Why/how does integral of solid angle = pi?

[ck99]

Hi folks, can someone help explain this in words of one syllable or less? I am looking at a text that compares flux and intensity of a distant source, and it states that

∫∫dΩ = ∏

I know that

dΩ = sinθ dθ d∅

but I don't understand where the given result comes from. What are the limits of integration here, and how does it all work? I assume that we treat the distant source as a circle projected onto our sphere of view, but in that case surely the size of that circle must come into the answer somehow? (EG a large source like the sun would subtend a larger area than Jupiter, they can't both have an area of ∏!)

 

[HallsofIvy]

Since you know that d\Omega= sin(\theta)d\theta d\phi you know that \int\int d\Omega= \int\int sin(\theta) d\theta d\phi. And that, assuming for the moment that the limits in one variable do not involve the other, is -cos(\theta)\phi. Since we are free to orient a coordinate system any way we want, we can assume that the lower limits of integration are \theta= 0, \phi= 0. And we then want upper limits so that -cos(\theta)\phi= \pi. There are several different combinations of \theta and \phi that will do that. Taking \phi= \pi, the largest possible, we would need -cos(\theta)+ cos(0)= -cos(\theta)+ 1= 1, cos(\theta)= 0 which gives \theta= \pi/2. But taking \phi= \pi/2 we would need -cos(\theta)+ cos(0)= 1- cos(\theta)= 2, cos(\theta)= -1 so \theta= \pi.

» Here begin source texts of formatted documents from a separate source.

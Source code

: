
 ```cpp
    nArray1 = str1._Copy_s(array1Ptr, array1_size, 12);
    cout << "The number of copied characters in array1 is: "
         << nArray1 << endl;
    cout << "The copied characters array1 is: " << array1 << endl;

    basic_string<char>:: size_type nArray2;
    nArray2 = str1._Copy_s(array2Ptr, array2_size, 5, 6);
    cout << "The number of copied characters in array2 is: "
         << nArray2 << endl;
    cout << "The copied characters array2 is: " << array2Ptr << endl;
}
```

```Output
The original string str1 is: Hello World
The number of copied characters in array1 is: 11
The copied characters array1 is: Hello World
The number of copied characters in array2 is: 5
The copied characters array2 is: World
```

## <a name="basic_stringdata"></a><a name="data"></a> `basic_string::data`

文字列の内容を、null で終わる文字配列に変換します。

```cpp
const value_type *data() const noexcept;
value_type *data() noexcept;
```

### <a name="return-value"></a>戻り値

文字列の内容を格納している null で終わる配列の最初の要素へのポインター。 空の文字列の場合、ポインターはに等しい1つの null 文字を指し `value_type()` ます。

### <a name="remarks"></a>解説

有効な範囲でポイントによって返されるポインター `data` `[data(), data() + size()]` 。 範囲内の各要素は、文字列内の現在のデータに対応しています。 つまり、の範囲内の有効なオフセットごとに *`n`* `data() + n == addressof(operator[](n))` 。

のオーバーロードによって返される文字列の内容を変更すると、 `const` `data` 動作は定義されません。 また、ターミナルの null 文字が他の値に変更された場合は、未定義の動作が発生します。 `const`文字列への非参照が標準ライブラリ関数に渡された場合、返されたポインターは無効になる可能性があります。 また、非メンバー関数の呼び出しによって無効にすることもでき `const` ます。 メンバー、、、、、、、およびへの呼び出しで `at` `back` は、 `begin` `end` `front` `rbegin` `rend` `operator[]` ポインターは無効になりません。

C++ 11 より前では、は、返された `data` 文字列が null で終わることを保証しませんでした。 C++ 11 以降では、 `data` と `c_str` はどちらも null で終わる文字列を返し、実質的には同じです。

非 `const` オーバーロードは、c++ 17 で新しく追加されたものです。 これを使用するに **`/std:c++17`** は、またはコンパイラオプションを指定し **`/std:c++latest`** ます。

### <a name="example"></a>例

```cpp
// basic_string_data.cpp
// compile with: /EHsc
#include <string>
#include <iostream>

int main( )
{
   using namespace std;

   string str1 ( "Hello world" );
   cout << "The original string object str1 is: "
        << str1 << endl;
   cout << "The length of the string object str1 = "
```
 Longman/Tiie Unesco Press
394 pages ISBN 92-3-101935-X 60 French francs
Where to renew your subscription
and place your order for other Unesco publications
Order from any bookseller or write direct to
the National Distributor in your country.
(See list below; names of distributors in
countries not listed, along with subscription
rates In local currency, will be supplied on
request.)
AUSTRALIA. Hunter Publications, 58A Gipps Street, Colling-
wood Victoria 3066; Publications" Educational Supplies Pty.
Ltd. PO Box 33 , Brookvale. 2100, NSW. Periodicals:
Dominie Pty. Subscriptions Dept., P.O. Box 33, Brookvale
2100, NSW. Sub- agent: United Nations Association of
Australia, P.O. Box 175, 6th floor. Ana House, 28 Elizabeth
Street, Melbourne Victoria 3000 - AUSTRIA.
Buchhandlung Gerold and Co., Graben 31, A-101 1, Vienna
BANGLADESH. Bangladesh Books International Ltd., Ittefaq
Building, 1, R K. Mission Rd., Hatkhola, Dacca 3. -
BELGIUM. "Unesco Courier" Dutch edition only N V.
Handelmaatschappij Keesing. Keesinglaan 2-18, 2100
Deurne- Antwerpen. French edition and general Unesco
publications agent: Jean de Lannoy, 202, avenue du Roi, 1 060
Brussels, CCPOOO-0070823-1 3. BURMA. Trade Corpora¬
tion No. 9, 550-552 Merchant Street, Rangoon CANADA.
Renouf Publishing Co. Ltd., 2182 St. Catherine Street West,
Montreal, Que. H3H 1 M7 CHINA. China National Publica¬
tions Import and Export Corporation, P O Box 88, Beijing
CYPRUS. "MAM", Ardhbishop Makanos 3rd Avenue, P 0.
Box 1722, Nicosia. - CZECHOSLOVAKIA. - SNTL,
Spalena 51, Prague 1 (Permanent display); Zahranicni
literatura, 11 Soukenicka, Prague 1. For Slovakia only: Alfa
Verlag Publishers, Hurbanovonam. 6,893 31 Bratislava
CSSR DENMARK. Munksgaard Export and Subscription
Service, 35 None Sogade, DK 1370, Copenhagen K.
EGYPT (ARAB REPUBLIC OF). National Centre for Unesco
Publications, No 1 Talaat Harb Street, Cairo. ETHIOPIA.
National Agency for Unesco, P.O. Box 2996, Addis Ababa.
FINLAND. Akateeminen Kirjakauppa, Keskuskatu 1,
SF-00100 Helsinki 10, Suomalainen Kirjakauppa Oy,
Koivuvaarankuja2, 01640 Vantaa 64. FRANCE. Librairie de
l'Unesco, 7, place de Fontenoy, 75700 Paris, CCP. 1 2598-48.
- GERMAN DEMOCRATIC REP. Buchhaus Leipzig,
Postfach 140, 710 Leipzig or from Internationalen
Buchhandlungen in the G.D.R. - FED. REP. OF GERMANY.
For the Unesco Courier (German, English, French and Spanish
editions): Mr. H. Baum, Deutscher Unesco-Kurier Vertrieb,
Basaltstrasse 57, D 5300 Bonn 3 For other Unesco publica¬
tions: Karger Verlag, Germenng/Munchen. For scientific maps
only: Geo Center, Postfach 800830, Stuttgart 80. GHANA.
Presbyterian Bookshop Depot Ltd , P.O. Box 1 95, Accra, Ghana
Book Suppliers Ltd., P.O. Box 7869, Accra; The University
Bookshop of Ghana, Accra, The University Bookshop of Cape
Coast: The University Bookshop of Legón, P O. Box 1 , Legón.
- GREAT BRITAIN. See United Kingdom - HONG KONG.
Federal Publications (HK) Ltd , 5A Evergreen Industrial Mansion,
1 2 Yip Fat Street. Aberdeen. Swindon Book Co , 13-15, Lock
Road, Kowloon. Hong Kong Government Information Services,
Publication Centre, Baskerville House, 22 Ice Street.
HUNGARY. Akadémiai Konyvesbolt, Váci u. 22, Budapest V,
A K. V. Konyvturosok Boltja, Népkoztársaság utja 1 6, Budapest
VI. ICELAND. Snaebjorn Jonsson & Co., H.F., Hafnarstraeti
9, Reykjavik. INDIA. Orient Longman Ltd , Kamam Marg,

\theta from 0 to \pi/2 and \phi from 0 to \pi or \theta from 0 to \pi and \phi from 0 to \pi/2. Which do you prefer? Since you are free to orient you coordinate system however you like are they really different?

 

[ck99]

Thank you for your response; I understand now how that result is reached but now I don't see how it relates to my problem. In this text, it says that flux F = L/(4∏D²) where D is the distance from the source and L is its luminosity. Then it says that intensity I = F/Ω, which implies that I = L/4D² if Ω = ∏, but in fact it states that I = L/4R² where R is the radius of the source!

This last result would be true if Ω = R² / ∏D² so I did some research, and the closest I can find is that the solid angle subtended by a distant source is given by area/D² or ∏R²/D². (that last result comes from page 5 of this link http://www.drdrbill.com/downloads/optics/photometry/Solid_Angle.pdf )

So I have three different answers, and I can't see how they link together!